Why should this be so? Insurance is a complex industry, full of history, market customs and legal precedent. It is an ever changing and evolving industry reacting to worldwide conditions. Without a full understanding of which institutions are involved, what legislation, rules or codes of conduct are in place and what outside influences are impacting the industry, it is impossible to understand how the matrix of what constitutes today's insurance industry works and operates. It also has its own language and acronyms, which can be impenetrable to the uninitiated. However, most importantly it is the plain nature of the industry. Insurance is the buying and selling of a risk management contract today for a premium, which can have a lasting effect or "tail" for many years to come.
In recent years, the industry has reflected upon the different component parts, and there has been a good deal of consolidation, realignment, entry into the market, and development of new products. This has occurred across the industry, be it in UK/EU regulated insurance companies, Lloyd's syndicates, underwriting agencies or brokers. Each has sought to review its portfolio of business, and to develop more profitable business to its best advantage. However, a new dynamic was forced upon the broking and MGA markets in 2005, being the EU Directive regarding the regulation of insurance intermediaries, and FCA Regulation. The cost and complexity of regulation has impacted heavily on the broking and MGA market. Potential buyers are recommended that they should consider these before embarking upon an acquisition, so that they can assess the potential effect that it may have upon the target company.
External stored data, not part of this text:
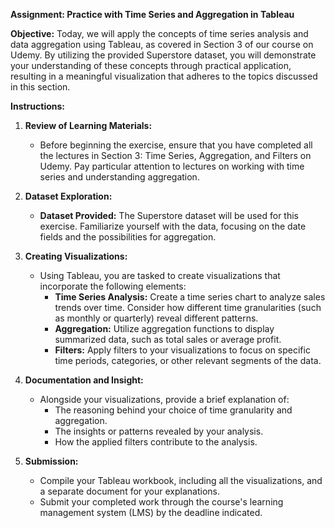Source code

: 

**Assignment: Practice with Time Series and Aggregation in Tableau**

**Objective:** Today, we will apply the concepts of time series analysis and data aggregation using Tableau, as covered in Section 3 of our course on Udemy. By utilizing the provided Superstore dataset, you will demonstrate your understanding of these concepts through practical application, resulting in a meaningful visualization that adheres to the topics discussed in this section.

**Instructions:**

1. **Review of Learning Materials:**
   - Before beginning the exercise, ensure that you have completed all the lectures in Section 3: Time Series, Aggregation, and Filters on Udemy. Pay particular attention to lectures on working with time series and understanding aggregation.

2. **Dataset Exploration:**
   - **Dataset Provided:** The Superstore dataset will be used for this exercise. Familiarize yourself with the data, focusing on the date fields and the possibilities for aggregation.

3. **Creating Visualizations:**
   - Using Tableau, you are tasked to create visualizations that incorporate the following elements:
     - **Time Series Analysis:** Create a time series chart to analyze sales trends over time. Consider how different time granularities (such as monthly or quarterly) reveal different patterns.
     - **Aggregation:** Utilize aggregation functions to display summarized data, such as total sales or average profit.
     - **Filters:** Apply filters to your visualizations to focus on specific time periods, categories, or other relevant segments of the data.

4. **Documentation and Insight:**
   - Alongside your visualizations, provide a brief explanation of:
     - The reasoning behind your choice of time granularity and aggregation.
     - The insights or patterns revealed by your analysis.
     - How the applied filters contribute to the analysis.

5. **Submission:**
   - Compile your Tableau workbook, including all the visualizations, and a separate document for your explanations.
   - Submit your completed work through the course's learning management system (LMS) by the deadline indicated.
As at the date of this Memorandum, consideration of the effect of the proposed EU Directive in this area, particularly relating to commission disclosure should be considered. The Directive is likely to have more impact in Continental Europe and if the target has European operations, then this needs full pre-contract assessment.
This Memorandum is addressed mainly at the general insurance broking and MGA sector: the life, pensions and financial services side of the industry are not addressed here in detail. These services have a whole raft of legislation, regulation and traps for the unwary, upon which detailed advice must always be sought.
For the purposes of this Memorandum, "insurance" includes assurance, reinsurance and co-insurance, although each has its own idiosyncrasies.
2. Which method of transaction or transfer is best?
There are many badges that are put onto transfers of business, including moving of broking teams, acquisitions, disposals, mergers, joint ventures, management buy-outs, leverage buy-outs and others. Each of these can be applicable, but in essence, each of them is a transaction to move an insurance business or an insurance entity from one party to another.
Which is best will always be down to the parties involved in the transactions. Regulation and tax will often be main drivers, but also matters such as employee retention and transfer of risk regarding business liabilities will play an important part.
Acquisitions, Sales and Mergers
- Acquisitions/sales can be of shares in corporate entities, of businesses or undertakings forming part of a larger entity, or of teams of business producers or brokers. The term "merger" has no specific meaning within English law - it is simply one company acquiring another company or business, and thereafter in effect merging or joining the business units.
- Joint ventures have become more popular between producing/placing brokers and MGA’s, or between brokers and underwriters. A joint venture can either be by way of a contract or co-operation arrangement, or by way of a formal joint venture company. There are no pre-determined structures to these arrangements other than as may be required to deal with liability or tax issues. The typical corporate arrangement involves setting up a joint venture company in which each party participates, which is governed by a joint venture agreement between the parties setting out their rights, obligations and liabilities in relation to that venture. Alternatively, a contractual joint venture can be entered into, where no separate company is created, and effectively the parties agree to co-operate as to the broking/underwriting arrangement that is to be created.
Management/Leveraged Buy-Outs (MBO/LBO's)
- MBO/LBO’s have become popular whereby the management or team effectively buy themselves out from their employing insurer/broker/MGA, sometimes with the support of financial backers.
3. Documentation relating to Company or Business Acquisitions
The basic documents are:
- Confidentiality Undertaking and "Lock Out" Agreement - to allow the parties to negotiate with each other in confidence.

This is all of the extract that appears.